Hereward could hardly eat, drink, sleep, or speak. He answered Torfrida’s consolations curtly and angrily, till she betook herself to silent caresses, as to a sick animal. But she loved him all the better for his sullenness; for it showed that his English heart was wakening again, sound and strong.
At last news came. He was down, as usual, at the port. A ship had just come in from the northward. A man just landed stood on the beach gesticulating, and calling in an unknown tongue to the bystanders, who laughed at him, and seemed inclined to misuse him.
Hereward galloped down the beach.
“Out of the way, villains! Why man, you are a Norseman!”

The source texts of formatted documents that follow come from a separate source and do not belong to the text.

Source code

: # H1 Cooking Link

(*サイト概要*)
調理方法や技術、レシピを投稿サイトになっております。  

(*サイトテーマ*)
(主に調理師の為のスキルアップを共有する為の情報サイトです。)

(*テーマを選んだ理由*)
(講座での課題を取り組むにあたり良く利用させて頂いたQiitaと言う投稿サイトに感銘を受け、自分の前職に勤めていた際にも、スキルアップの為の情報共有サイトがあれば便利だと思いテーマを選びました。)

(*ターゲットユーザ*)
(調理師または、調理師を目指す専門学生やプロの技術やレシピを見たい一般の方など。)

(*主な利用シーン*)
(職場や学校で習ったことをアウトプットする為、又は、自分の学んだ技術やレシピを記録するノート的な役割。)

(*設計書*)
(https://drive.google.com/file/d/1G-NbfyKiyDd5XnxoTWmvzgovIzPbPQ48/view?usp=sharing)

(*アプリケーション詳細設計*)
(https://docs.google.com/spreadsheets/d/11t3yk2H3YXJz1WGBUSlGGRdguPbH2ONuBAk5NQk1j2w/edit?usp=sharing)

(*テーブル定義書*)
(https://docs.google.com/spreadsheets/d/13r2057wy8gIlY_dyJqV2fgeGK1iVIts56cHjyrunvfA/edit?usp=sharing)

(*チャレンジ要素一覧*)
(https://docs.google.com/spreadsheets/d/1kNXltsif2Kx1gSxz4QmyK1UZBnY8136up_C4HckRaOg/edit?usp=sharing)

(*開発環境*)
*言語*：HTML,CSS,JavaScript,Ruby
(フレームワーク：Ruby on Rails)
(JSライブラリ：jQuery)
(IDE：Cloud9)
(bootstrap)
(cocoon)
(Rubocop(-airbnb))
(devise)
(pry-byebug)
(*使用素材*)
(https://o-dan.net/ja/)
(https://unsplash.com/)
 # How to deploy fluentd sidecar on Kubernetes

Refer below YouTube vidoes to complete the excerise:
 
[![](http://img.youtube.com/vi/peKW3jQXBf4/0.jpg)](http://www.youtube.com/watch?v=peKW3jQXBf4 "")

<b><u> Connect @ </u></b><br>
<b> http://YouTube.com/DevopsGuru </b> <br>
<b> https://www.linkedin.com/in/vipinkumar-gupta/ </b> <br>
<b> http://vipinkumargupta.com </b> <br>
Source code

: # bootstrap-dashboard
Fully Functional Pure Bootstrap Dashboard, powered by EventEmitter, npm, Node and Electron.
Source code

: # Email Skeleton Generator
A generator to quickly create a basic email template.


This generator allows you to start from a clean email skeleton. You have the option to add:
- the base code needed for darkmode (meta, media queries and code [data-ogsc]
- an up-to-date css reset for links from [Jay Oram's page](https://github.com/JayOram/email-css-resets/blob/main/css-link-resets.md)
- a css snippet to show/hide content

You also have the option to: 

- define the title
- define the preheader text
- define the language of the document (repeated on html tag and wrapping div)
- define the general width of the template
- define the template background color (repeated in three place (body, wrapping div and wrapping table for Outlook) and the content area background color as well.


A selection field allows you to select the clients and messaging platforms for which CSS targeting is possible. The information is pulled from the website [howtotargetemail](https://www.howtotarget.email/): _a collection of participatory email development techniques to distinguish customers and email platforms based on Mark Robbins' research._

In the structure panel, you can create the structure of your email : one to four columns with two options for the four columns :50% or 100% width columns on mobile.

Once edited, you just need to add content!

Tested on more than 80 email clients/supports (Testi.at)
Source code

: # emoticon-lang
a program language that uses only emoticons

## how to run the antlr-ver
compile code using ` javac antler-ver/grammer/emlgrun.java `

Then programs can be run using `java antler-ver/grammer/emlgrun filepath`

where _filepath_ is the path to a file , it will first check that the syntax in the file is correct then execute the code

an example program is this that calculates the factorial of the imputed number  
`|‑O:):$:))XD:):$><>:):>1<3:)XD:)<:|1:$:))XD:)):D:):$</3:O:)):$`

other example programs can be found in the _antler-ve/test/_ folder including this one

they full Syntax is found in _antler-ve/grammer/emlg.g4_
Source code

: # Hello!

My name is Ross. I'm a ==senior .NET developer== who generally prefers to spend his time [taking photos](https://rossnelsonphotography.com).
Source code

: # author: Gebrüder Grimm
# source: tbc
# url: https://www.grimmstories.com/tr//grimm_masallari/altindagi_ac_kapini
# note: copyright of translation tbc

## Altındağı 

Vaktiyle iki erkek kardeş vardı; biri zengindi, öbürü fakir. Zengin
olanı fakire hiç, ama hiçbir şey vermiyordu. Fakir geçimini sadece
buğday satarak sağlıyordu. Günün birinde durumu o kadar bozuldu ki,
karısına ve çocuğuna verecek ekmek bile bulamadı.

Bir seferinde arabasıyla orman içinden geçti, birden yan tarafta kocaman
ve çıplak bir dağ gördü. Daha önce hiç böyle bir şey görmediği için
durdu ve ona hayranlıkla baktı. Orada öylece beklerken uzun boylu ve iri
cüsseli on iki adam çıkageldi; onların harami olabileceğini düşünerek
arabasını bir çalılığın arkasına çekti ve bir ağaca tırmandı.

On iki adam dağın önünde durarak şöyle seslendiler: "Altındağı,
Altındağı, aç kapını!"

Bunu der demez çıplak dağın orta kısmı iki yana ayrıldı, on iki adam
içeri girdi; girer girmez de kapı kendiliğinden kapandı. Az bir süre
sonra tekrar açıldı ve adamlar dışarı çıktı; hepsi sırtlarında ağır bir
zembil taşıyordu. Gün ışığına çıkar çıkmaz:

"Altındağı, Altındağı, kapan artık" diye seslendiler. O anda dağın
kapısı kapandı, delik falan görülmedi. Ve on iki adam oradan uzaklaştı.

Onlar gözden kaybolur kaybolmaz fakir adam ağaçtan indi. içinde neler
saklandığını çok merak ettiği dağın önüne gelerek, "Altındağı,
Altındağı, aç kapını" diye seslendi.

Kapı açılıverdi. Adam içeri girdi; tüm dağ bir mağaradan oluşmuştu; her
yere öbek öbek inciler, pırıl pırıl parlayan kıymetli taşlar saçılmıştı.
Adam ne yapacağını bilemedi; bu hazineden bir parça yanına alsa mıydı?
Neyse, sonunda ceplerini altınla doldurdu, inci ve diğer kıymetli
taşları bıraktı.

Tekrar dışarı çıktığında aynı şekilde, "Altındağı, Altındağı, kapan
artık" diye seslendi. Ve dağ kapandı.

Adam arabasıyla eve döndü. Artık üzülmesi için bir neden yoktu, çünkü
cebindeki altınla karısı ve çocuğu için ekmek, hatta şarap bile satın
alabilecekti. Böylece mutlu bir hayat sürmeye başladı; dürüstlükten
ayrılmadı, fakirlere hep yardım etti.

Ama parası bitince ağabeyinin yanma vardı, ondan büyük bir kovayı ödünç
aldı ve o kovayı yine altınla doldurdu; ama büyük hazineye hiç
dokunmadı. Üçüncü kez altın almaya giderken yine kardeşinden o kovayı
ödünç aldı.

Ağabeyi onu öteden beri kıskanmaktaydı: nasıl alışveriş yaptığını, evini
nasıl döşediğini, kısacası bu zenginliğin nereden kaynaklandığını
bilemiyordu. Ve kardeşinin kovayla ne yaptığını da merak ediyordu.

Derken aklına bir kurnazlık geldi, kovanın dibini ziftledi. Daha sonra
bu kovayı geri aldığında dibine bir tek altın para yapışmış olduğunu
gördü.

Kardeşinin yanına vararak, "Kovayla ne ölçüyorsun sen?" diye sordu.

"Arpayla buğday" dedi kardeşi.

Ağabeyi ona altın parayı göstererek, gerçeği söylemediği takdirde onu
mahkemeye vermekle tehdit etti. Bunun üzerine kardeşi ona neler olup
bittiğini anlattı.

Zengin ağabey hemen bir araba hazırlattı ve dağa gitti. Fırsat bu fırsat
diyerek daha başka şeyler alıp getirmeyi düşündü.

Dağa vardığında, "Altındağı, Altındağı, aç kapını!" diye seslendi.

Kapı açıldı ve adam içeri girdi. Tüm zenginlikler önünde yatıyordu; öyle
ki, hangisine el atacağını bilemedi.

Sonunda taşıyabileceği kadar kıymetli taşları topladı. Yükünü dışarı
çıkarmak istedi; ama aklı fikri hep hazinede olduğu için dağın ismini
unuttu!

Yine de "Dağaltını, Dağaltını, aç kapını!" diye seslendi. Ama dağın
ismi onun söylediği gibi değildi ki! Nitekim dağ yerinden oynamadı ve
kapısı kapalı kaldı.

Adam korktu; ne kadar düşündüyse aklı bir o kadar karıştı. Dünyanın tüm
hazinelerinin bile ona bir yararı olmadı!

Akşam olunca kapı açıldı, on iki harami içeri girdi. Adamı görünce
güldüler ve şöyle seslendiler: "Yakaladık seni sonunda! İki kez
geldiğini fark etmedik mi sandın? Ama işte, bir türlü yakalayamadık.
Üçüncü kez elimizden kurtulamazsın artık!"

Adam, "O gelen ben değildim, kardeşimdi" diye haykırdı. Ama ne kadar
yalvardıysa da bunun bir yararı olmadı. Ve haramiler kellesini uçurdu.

“Norseman am I, Earl, Thord Gunlaugsson is my name, and news I bring for the Countess Judith (as the French call her) that shall turn her golden hair to snow,—yea, and all fair lasses’ hair from Lindesness to Loffoden!”
“Is the Earl dead?”
“And Harold Sigurdsson!”
Hereward sat silent, appalled. For Tosti he cared not. But Harold Sigurdsson, Harold Hardraade, Harold the Viking, Harold the Varanger, Harold the Lionslayer, Harold of Constantinople, the bravest among champions, the wisest among kings, the cunningest among minstrels, the darling of the Vikings of the North; the one man whom Hereward had taken for his pattern and his ideal, the one man under whose banner he would have been proud to fight—the earth seemed empty, if Harold Hardraade were gone.
“Thord Gunlaugsson,” cried he, at last, “or whatever be thy name, if thou hast lied to me, I will draw thee with wild horses.”